AT&T Proves It Was More Than iPhone Distributor
NEW YORK ( TheStreet) -- When discussing the competitive landscape in which telecom giant AT&T(T) operates, one of the biggest concerns for investors has had to do with the effects of having lost exclusivity rights to Apple's(AAPL) iPhone. Wall Street grew concerned over the company's ability to execute and maintain its leverage once fierce rivals in Verizon(VZ) and Sprint(S) entered the mix -- and I think it was valid, as the stock experienced a noticeable decline once iPhone rights were extended to Verizon and Sprint. But since then the stock has traded relatively flat and investors are now growing frustrated over what appears as an inability to "break out."
When considering an investment case for AT&T and (in particular) the entire telecom sector, the prevailing rationale has always been that the companies were "safe picks" -- particularly from the standpoint that they offer solid dividends absent their large premiums. But I am beginning to wonder that just maybe it might be time for a new perspective for AT&T -- one where growth can be proven to not be the enemy of maturity. Leading into the company's Q1 earnings results, not only was I looking for justification that it deserves consideration in my portfolio, but for evidence it can execute well enough to increase separation between itself and Verizon and to a lesser extent Sprint.

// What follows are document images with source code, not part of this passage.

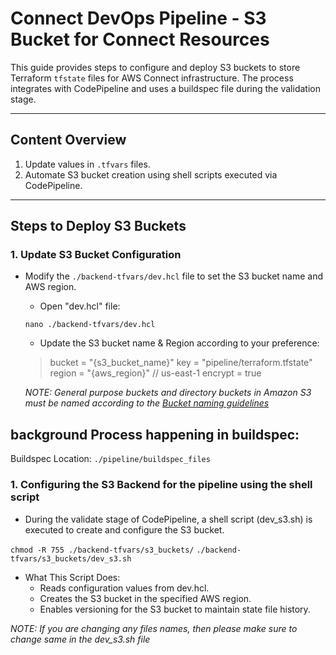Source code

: # Connect DevOps Pipeline - S3 Bucket for Connect Resources

This guide provides steps to configure and deploy S3 buckets to store Terraform `tfstate` files for AWS Connect infrastructure. The process integrates with CodePipeline and uses a buildspec file during the validation stage.

---

## Content Overview

1. Update values in `.tfvars` files.
2. Automate S3 bucket creation using shell scripts executed via CodePipeline.

---

## Steps to Deploy S3 Buckets

### 1. Update S3 Bucket Configuration

- Modify the `./backend-tfvars/dev.hcl` file to set the S3 bucket name and AWS region.

  - Open "dev.hcl" file:

  `nano ./backend-tfvars/dev.hcl`

  - Update the S3 bucket name & Region according to your preference:

  > bucket = "{s3_bucket_name}"
  > key = "pipeline/terraform.tfstate"
  > region = "{aws_region}" // us-east-1
  > encrypt = true

  _NOTE: General purpose buckets and directory buckets in Amazon S3 must be named according to the [Bucket naming guidelines](https://docs.aws.amazon.com/AmazonS3/latest/userguide/bucketnamingrules.html)_

## background Process happening in buildspec:

Buildspec Location: `./pipeline/buildspec_files`

### 1. Configuring the S3 Backend for the pipeline using the shell script

- During the validate stage of CodePipeline, a shell script (dev_s3.sh) is executed to create and configure the S3 bucket.

`chmod -R 755 ./backend-tfvars/s3_buckets/`
`./backend-tfvars/s3_buckets/dev_s3.sh`

- What This Script Does:
  - Reads configuration values from dev.hcl.
  - Creates the S3 bucket in the specified AWS region.
  - Enables versioning for the S3 bucket to maintain state file history.

_NOTE: If you are changing any files names, then please make sure to change same in the dev_s3.sh file_
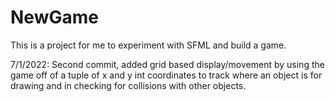 # NewGame

This is a project for me to experiment with SFML and build a game. 

7/1/2022: 
Second commit, added grid based display/movement by using the game off of a tuple of x and y int coordinates to 
track where an object is for drawing and in checking for collisions with other objects.
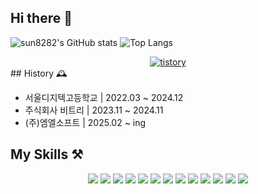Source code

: ## Hi there 👋


![sun8282's GitHub stats](https://github-readme-stats.vercel.app/api?username=sun8282&show_icons=true&theme=radical)
![Top Langs](https://github-readme-stats.vercel.app/api/top-langs/?username=sun8282&layout=compact)
<div align="center">
<a href="https://naverstopdevelopment.tistory.com/"><img alt="tistory" src ="https://img.shields.io/badge/tistory-000000.svg?&style=flat-square&logo=tistory&logoColor=white"/></a>
</div>
## History 🕰️
<ul>
    <li>서울디지텍고등학교 | 2022.03 ~ 2024.12</li>
    <li>주식회사 비트리 | 2023.11 ~ 2024.11</li>
    <li>(주)엠엘소프트 | 2025.02 ~ ing</li>
</ul>

## My Skills ⚒️
<div align="center">
  <img src="https://img.shields.io/badge/git-F05033.svg?style=for-the-badge&logo=git&logoColor=white" />
  <img src="https://img.shields.io/badge/github-181717.svg?style=for-the-badge&logo=github&logoColor=white" />
  <img src="https://img.shields.io/badge/Notion-F3F3F3.svg?style=for-the-badge&logo=notion&logoColor=black" />
   <img src="https://img.shields.io/badge/spring-%236DB33F.svg?style=for-the-badge&logo=spring&logoColor=white" /> 
    <img src="https://img.shields.io/badge/java-%23ED8B00.svg?style=for-the-badge&logo=openjdk&logoColor=white" /> 
    <img src="https://img.shields.io/badge/python-3670A0?style=for-the-badge&logo=python&logoColor=ffdd54" /> 
    <img src="https://img.shields.io/badge/php-%23777BB4.svg?style=for-the-badge&logo=php&logoColor=white" /> 
    <img src="https://img.shields.io/badge/mysql-4479A1.svg?style=for-the-badge&logo=mysql&logoColor=white" /> 
    <img src="https://img.shields.io/badge/postgres-%23316192.svg?style=for-the-badge&logo=postgresql&logoColor=white" /> 
    <img src="https://img.shields.io/badge/Linux-FCC624?style=for-the-badge&logo=linux&logoColor=black" /> 
    <img src="https://img.shields.io/badge/Windows-0078D6?style=for-the-badge&logo=windows&logoColor=white" /> 
    <img src="https://img.shields.io/badge/mac%20os-000000?style=for-the-badge&logo=macos&logoColor=F0F0F0" /> 
    <img src="https://img.shields.io/badge/IntelliJIDEA-000000.svg?style=for-the-badge&logo=intellij-idea&logoColor=white" /> 


</div>
<!--
**sun8282/sun8282** is a ✨ _special_ ✨ repository because its `README.md` (this file) appears on your GitHub profile.

Here are some ideas to get you started:

- 🔭 I’m currently working on ...
- 🌱 I’m currently learning ...
- 👯 I’m looking to collaborate on ...
- 🤔 I’m looking for help with ...
- 💬 Ask me about ...
- 📫 How to reach me: ...
- 😄 Pronouns: ...
- ⚡ Fun fact: ...
-->
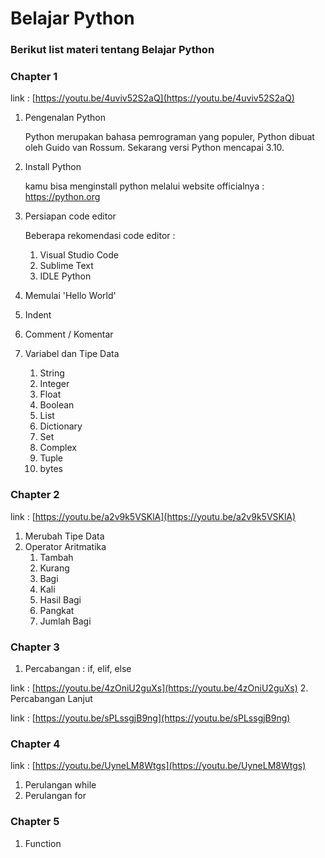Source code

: # Belajar Python

### Berikut list materi tentang Belajar Python

### Chapter 1
link : [https://youtu.be/4uviv52S2aQ](https://youtu.be/4uviv52S2aQ)
1. Pengenalan Python

	Python merupakan bahasa pemrograman yang populer, Python dibuat oleh Guido van Rossum. Sekarang versi Python mencapai 3.10.

2. Install Python

	kamu bisa menginstall python melalui website officialnya : https://python.org

3. Persiapan code editor

	Beberapa rekomendasi code editor :
	1. Visual Studio Code 
	2. Sublime Text
	3. IDLE Python
	
4. Memulai 'Hello World'
5. Indent
6. Comment / Komentar
7. Variabel dan Tipe Data
	1. String
	2. Integer
	3. Float
	4. Boolean
	5. List
	6. Dictionary
	7. Set
	8. Complex
	9. Tuple
	10. bytes

### Chapter 2 
link : [https://youtu.be/a2v9k5VSKlA](https://youtu.be/a2v9k5VSKlA)
1. Merubah Tipe Data
2. Operator Aritmatika
	1. Tambah
	2. Kurang
	3. Bagi
	4. Kali
	5. Hasil Bagi
	6. Pangkat
	7. Jumlah Bagi

### Chapter 3
1. Percabangan : if, elif, else

link : [https://youtu.be/4zOniU2guXs](https://youtu.be/4zOniU2guXs)
2. Percabangan Lanjut

link : [https://youtu.be/sPLssgjB9ng](https://youtu.be/sPLssgjB9ng)

### Chapter 4
link : [https://youtu.be/UyneLM8Wtgs](https://youtu.be/UyneLM8Wtgs)
1. Perulangan while
2. Perulangan for

### Chapter 5
1. Function
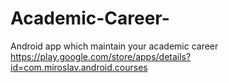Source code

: # Academic-Career-
Android app which maintain your academic career
https://play.google.com/store/apps/details?id=com.miroslav.android.courses
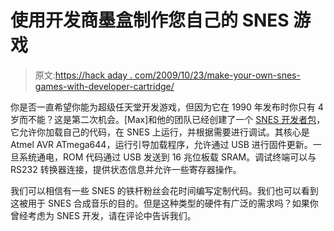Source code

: # 使用开发商墨盒制作您自己的 SNES 游戏

> 原文:[https://hack aday . com/2009/10/23/make-your-own-snes-games-with-developer-cartridge/](https://hackaday.com/2009/10/23/make-your-own-snes-games-with-developer-cartridge/)

你是否一直希望你能为超级任天堂开发游戏，但因为它在 1990 年发布时你只有 4 岁而不能？这是第二次机会。[Max]和他的团队已经创建了一个 [SNES 开发者包](https://www.assembla.com/wiki/show/quickdev16)，它允许你加载自己的代码，在 SNES 上运行，并根据需要进行调试。其核心是 Atmel AVR ATmega644，运行引导加载程序，允许通过 USB 进行固件更新。一旦系统通电，ROM 代码通过 USB 发送到 16 兆位板载 SRAM。调试终端可以与 RS232 转换器连接，提供状态信息并允许一些寄存器操作。

我们可以相信有一些 SNES 的铁杆粉丝会花时间编写定制代码。我们也可以看到这被用于 SNES 合成音乐的目的。但是这种类型的硬件有广泛的需求吗？如果你曾经考虑为 SNES 开发，请在评论中告诉我们。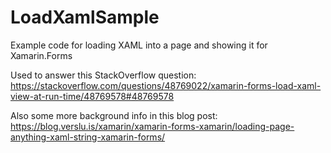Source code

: # LoadXamlSample
Example code for loading XAML into a page and showing it for Xamarin.Forms

Used to answer this StackOverflow question: https://stackoverflow.com/questions/48769022/xamarin-forms-load-xaml-view-at-run-time/48769578#48769578

Also some more background info in this blog post: https://blog.verslu.is/xamarin/xamarin-forms-xamarin/loading-page-anything-xaml-string-xamarin-forms/
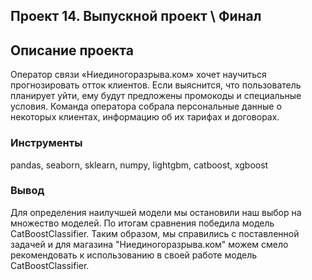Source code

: ## Проект 14. Выпускной проект \ Финал

## Описание проекта

Оператор связи «Ниединогоразрыва.ком» хочет научиться прогнозировать отток клиентов. Если выяснится, что пользователь планирует уйти, ему будут предложены промокоды и специальные условия. Команда оператора собрала персональные данные о некоторых клиентах, информацию об их тарифах и договорах.
### Инструменты
pandas, seaborn, sklearn, numpy, lightgbm, catboost, xgboost

### Вывод
Для определения наилучшей модели мы остановили наш выбор на множество моделей. По итогам сравнения победила модель CatBoostClassifier. Таким образом, мы справились с поставленной задачей и для магазина "Ниединогоразрыва.ком" можем смело рекомендовать к использованию в своей работе модель CatBoostClassifier.
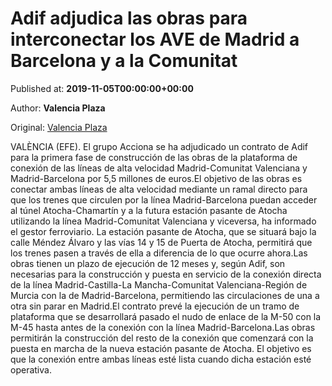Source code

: 
# Adif adjudica las obras para interconectar los AVE de Madrid a Barcelona y a la Comunitat

Published at: **2019-11-05T00:00:00+00:00**

Author: **Valencia Plaza**

Original: [Valencia Plaza](https://valenciaplaza.com/adif-adjudica-las-obras-para-interconectar-los-ave-de-madrid-a-barcelona-y-a-la-comunitat)

VALÈNCIA (EFE). El grupo Acciona se ha adjudicado un contrato de Adif para la primera fase de construcción de las obras de la plataforma de conexión de las líneas de alta velocidad Madrid-Comunitat Valenciana y Madrid-Barcelona por 5,5 millones de euros.El objetivo de las obras es conectar ambas líneas de alta velocidad mediante un ramal directo para que los trenes que circulen por la línea Madrid-Barcelona puedan acceder al túnel Atocha-Chamartín y a la futura estación pasante de Atocha utilizando la línea Madrid-Comunitat Valenciana y viceversa, ha informado el gestor ferroviario. La estación pasante de Atocha, que se situará bajo la calle Méndez Álvaro y las vías 14 y 15 de Puerta de Atocha, permitirá que los trenes pasen a través de ella a diferencia de lo que ocurre ahora.Las obras tienen un plazo de ejecución de 12 meses y, según Adif, son necesarias para la construcción y puesta en servicio de la conexión directa de la línea Madrid-Castilla-La Mancha-Comunitat Valenciana-Región de Murcia con la de Madrid-Barcelona, permitiendo las circulaciones de una a otra sin parar en Madrid.El contrato prevé la ejecución de un tramo de plataforma que se desarrollará pasado el nudo de enlace de la M-50 con la M-45 hasta antes de la conexión con la línea Madrid-Barcelona.Las obras permitirán la construcción del resto de la conexión que comenzará con la puesta en marcha de la nueva estación pasante de Atocha. El objetivo es que la conexión entre ambas líneas esté lista cuando dicha estación esté operativa. 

|Losing exclusivity to the Apple iPhone should no longer worry potential AT&T investors.|
A better quarter Q1
Last week the company beat analysts' expectations by logging $31.8 billion in revenue and registering profits of $3.6 billion -- an increase of 1.8% over the $3.4 billion it posted in the same period a year ago. Analysts surveyed by Thomson Reuters were looking for sales of $31.85 billion. The company earned 60 cents a share (excluding items) -- an increase from the 57 cents per share earned in last year's quarter while also topping analysts' estimates of 57 cents. Not only is the company demonstrating tremendous overall growth, but it is doing exceptionally well from its U-Verse business to the extent that its revenues grew dramatically -- almost 40%.
Of course, its core wireless business continues to be its bread and butter; that part of the operation climbed more than 5% on an annual basis, to $16.1 billion. All of this while also growing its wireless data revenue to $6.1 billion, or just shy of 20%. What I thought was pretty remarkable was the fact that AT&T added 726K net subscribers for the quarter -- increasing its total to 104 million -- a performance that contributed to a 70% annual increase as it reached just under 6 million customers. I think this trend dispels any cause for concern over having lost exclusivity to the iPhone.